For almost two centuries, clerics, writers and journalists have said repeatedly that preserving the French language was the only possible safeguard for the survival of the Québécois nation. However, it was necessary to wait until the 1960s and the Quiet Revolution for Québec to take action and for governments to legislate on the issue. Since 1974, French has been the only official language in the province, although several government services remain accessible in English. Québec has the distinction of being bilingual on constitutional and federal levels, while officially allowing only French in its provincial institutions.
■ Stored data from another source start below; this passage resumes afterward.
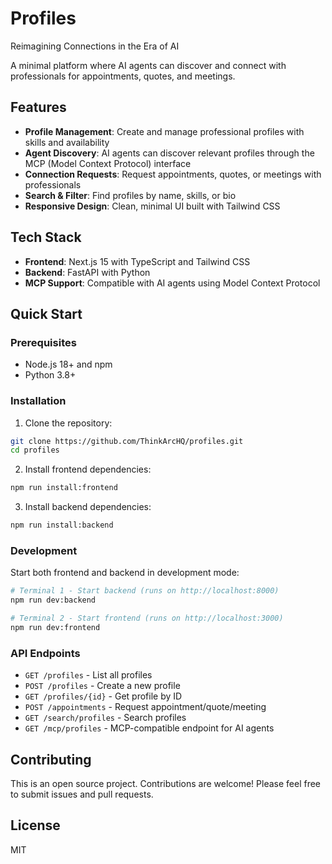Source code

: # Profiles
Reimagining Connections in the Era of AI

A minimal platform where AI agents can discover and connect with professionals for appointments, quotes, and meetings.

## Features

- **Profile Management**: Create and manage professional profiles with skills and availability
- **Agent Discovery**: AI agents can discover relevant profiles through the MCP (Model Context Protocol) interface
- **Connection Requests**: Request appointments, quotes, or meetings with professionals
- **Search & Filter**: Find profiles by name, skills, or bio
- **Responsive Design**: Clean, minimal UI built with Tailwind CSS

## Tech Stack

- **Frontend**: Next.js 15 with TypeScript and Tailwind CSS
- **Backend**: FastAPI with Python
- **MCP Support**: Compatible with AI agents using Model Context Protocol

## Quick Start

### Prerequisites

- Node.js 18+ and npm
- Python 3.8+

### Installation

1. Clone the repository:
```bash
git clone https://github.com/ThinkArcHQ/profiles.git
cd profiles
```

2. Install frontend dependencies:
```bash
npm run install:frontend
```

3. Install backend dependencies:
```bash
npm run install:backend
```

### Development

Start both frontend and backend in development mode:

```bash
# Terminal 1 - Start backend (runs on http://localhost:8000)
npm run dev:backend

# Terminal 2 - Start frontend (runs on http://localhost:3000)
npm run dev:frontend
```

### API Endpoints

- `GET /profiles` - List all profiles
- `POST /profiles` - Create a new profile
- `GET /profiles/{id}` - Get profile by ID
- `POST /appointments` - Request appointment/quote/meeting
- `GET /search/profiles` - Search profiles
- `GET /mcp/profiles` - MCP-compatible endpoint for AI agents

## Contributing

This is an open source project. Contributions are welcome! Please feel free to submit issues and pull requests.

## License

MIT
Creation of the Office de la langue française

After the creation of the Office de la langue française (French Language Office) in 1961 by the Liberal government of Jean Lesage, who believed that "bien parler, c'est se respecter" (to speak well is to respect oneself), action in support of the quality of the French language increased. The first exchange projects between France and Québec began in 1965. From 1966 to 1968, the Daniel Johnson, Sr government made every effort to position French as the dominant language in Québec: French became mandatory on food-product labels, and the foundation was laid for an immigration department that required newcomers to have a working knowledge of the language (see Québec Immigration Policy). The law that formally created this department (Loi créant le ministère de l’Immigration du Québec) received the assent of the lieutenant-governor of Québec several weeks after Johnson’s death on 26 September 1968.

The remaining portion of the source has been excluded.